Exercise objective> Give again the lines of the data from its first line through the line with "D10 & D6 & D8 \\". Change nothing.

Given data>
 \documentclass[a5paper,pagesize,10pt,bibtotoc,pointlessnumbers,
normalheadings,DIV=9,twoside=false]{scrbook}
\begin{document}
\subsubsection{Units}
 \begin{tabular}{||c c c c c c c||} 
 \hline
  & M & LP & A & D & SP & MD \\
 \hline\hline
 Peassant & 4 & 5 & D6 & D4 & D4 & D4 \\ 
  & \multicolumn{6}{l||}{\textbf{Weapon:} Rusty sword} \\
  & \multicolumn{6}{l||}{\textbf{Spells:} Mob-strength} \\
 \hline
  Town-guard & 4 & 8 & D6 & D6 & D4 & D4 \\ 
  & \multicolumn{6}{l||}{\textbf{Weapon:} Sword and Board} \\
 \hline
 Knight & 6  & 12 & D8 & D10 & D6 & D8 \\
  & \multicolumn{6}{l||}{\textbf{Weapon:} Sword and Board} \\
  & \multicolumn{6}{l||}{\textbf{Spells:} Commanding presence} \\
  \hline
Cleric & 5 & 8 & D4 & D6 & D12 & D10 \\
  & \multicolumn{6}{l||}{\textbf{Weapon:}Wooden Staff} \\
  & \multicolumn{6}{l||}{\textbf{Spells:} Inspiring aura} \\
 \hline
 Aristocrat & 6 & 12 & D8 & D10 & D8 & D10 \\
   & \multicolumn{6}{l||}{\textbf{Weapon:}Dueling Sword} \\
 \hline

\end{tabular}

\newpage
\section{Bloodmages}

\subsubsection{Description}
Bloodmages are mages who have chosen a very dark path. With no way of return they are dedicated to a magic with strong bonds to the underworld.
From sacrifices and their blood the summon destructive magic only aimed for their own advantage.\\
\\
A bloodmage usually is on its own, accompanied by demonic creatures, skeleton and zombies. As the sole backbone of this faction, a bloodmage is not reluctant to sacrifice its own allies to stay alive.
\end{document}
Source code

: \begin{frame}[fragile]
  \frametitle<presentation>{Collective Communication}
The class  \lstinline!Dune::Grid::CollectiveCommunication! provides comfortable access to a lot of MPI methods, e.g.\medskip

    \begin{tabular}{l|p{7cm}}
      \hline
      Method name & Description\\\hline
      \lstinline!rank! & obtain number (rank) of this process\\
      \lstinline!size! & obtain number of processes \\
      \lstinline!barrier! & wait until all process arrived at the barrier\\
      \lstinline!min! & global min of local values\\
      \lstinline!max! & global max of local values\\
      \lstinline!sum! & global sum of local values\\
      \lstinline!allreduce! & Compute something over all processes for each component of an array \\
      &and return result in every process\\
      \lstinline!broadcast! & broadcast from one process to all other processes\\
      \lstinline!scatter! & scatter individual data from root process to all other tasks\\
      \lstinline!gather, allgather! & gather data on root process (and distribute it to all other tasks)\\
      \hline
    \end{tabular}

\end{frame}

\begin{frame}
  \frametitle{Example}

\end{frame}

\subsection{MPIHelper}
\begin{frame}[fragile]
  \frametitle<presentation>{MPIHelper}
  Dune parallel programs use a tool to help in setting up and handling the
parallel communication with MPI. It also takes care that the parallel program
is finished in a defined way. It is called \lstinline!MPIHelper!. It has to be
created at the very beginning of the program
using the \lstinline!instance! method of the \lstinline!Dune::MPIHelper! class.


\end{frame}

Problem solution>
 \documentclass[a5paper,pagesize,10pt,bibtotoc,pointlessnumbers,
normalheadings,DIV=9,twoside=false]{scrbook}
\begin{document}
\subsubsection{Units}
 \begin{tabular}{||c c c c c c c||} 
 \hline
  & M & LP & A & D & SP & MD \\
 \hline\hline
 Peassant & 4 & 5 & D6 & D4 & D4 & D4 \\ 
  & \multicolumn{6}{l||}{\textbf{Weapon:} Rusty sword} \\
  & \multicolumn{6}{l||}{\textbf{Spells:} Mob-strength} \\
 \hline
  Town-guard & 4 & 8 & D6 & D6 & D4 & D4 \\ 
  & \multicolumn{6}{l||}{\textbf{Weapon:} Sword and Board} \\
 \hline
 Knight & 6  & 12 & D8 & D10 & D6 & D8 \\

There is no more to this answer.